Wednesday, November 4, 2009

Mission Statements

Tomorrow the Tutorpedia Foundation, our new nonprofit 501(c)3 organization, hosts its inaugural Board Meeting in downtown San Francisco. Among many things to be discussed, the Board will officially approve our mission statement.

Nancy Lublin, CEO of Do Something, wrote a great article in this month's Fast Company about how to write a mission statement. Here's an exerpt:

Here are four mission statements. Two are from real organizations. Two were created by Dilbert's Automatic Mission Statement Generator. Can you guess which ones are genuine?

1. It is our job to continually foster world-class infrastructures as well as to quickly create principle-centered sources to meet our customer's needs.

2. Our challenge is to assertively network economically sound methods of empowerment so that we may continually negotiate performance-based infrastructures.

3. To improve lives by mobilizing the caring power of communities.

4. Respect, integrity, communication, and excellence.

She goes on: "Mission statements are like corporate Hallmark cards. Often written in a bland cursive font and plastered conspicuously at headquarters, these aspiring epigrams are pretty words in Air Supply -- like rhythm." Why? Well, for one, mission statements are meant to inspire. But more than inspire, they should be a call to action. James Collins and Jerry Porras, in their 1994 book Built to Last, first proposed that a mission statement should be a "big hairy audacious goal" (BHAG). They say a BHAG is "clear and compelling and serves as a unifying focal point of effort, often creating immense team spirit. It has a clear finish line, so the organization can know when it has achieved the goal .... A BHAG should not be a sure bet ... but the organization must believe 'we can do it anyway.' "
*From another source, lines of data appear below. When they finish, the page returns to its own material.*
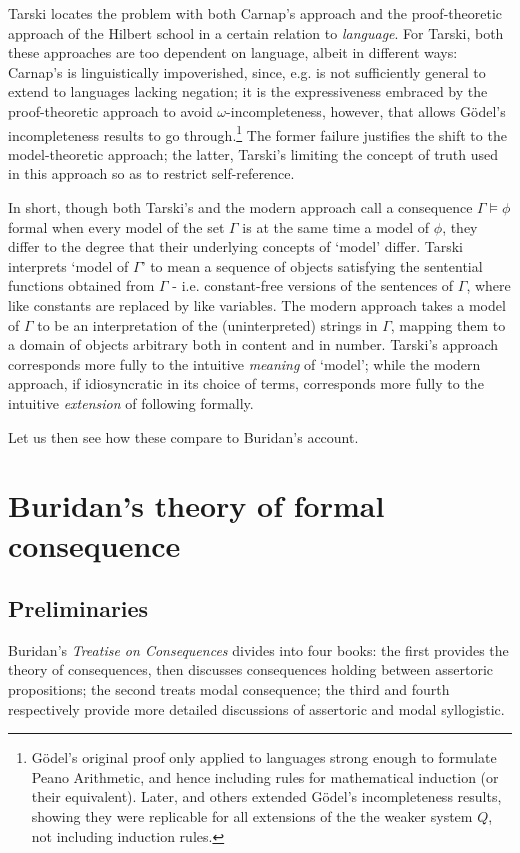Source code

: \documentclass[]{article}
\begin{document}
Tarski locates the problem with both Carnap's approach and the proof-theoretic approach of the Hilbert school in a certain relation to \textit{language}. For Tarski, both these approaches are too dependent on language, albeit in different ways: Carnap's is linguistically impoverished, since, e.g. is not sufficiently general to extend to languages lacking negation; it is the expressiveness embraced by the proof-theoretic approach to avoid $\omega$-incompleteness, however, that allows G\"{o}del's incompleteness results to go through.\footnote{G\"{o}del's original proof only applied to languages strong enough to formulate Peano Arithmetic, and hence including rules for mathematical induction (or their equivalent). Later, \cite{Rosser1936} and others extended G\"{o}del's incompleteness results, showing they were replicable for all extensions of the the weaker system $Q$, not including induction rules.} The former failure justifies the shift to the model-theoretic approach; the latter, Tarski's limiting the concept of truth used in this approach so as to restrict self-reference.

In short, though both Tarski's and the modern approach call a consequence $\Gamma \models \phi$ formal when every model of the set $\Gamma$ is at the same time a model of $\phi$, they differ to the degree that their underlying concepts of `model' differ. Tarski interprets `model of $\Gamma$' to mean a sequence of objects satisfying the sentential functions obtained from $\Gamma$ - i.e. constant-free versions of the sentences of $\Gamma$, where like constants are replaced by like variables. The modern approach takes a model of $\Gamma$ to be an interpretation of the (uninterpreted) strings in $\Gamma$, mapping them to a domain of objects arbitrary both in content and in number. Tarski's approach corresponds more fully to the intuitive \textit{meaning} of `model'; while the modern approach, if idiosyncratic in its choice of terms, corresponds more fully to the intuitive \textit{extension} of following formally. 

Let us then see how these compare to Buridan's account.
\section{Buridan's theory of formal consequence}
\subsection{Preliminaries}
Buridan's \textit{Treatise on Consequences} divides into four books: the first provides the theory of consequences, then discusses consequences holding between assertoric propositions; the second treats modal consequence; the third and fourth respectively provide more detailed discussions of assertoric and modal syllogistic. 
\end{document}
Lublin concludes with some very specific advice:

Write a mission statement with a goal that's an action, not a sentiment; that is quantifiable, not nebulous. If you're trying to sell a product, how and how many? If you're trying to change lives, how and whose? Take your wonky mission statement and rip it to shreds. Then ponder your ambitions, and write and rewrite the thing until it reflects -- in real, printable words and figures -- the difference that you want to make.

So here's the Tutorpedia Foundation's initial mission statement: To provide tutoring and other education services to low-income students. But now I'm considering making this a real BHAG: To provide every K-12 student in California with a tutor. This will surely close the achievement gap, graduate more students from high school, and prepare more students for college and beyond. Who knows, maybe the Foundation eventually brings tutoring to all 50 states, and then to countries and cities whose students didn't even know what a tutor was. That's big, hairy, and audacious.

Oh, and by the way, the mission statements above? Nos. 1 and 2 are Dilbert's. No. 3 is the mission statement of the United Way, and no. 4 belonged to Enron.

1 comment:

Unknown said...

Congratulations on the Tutorpedia Foundation. The next BHAG is around the corner!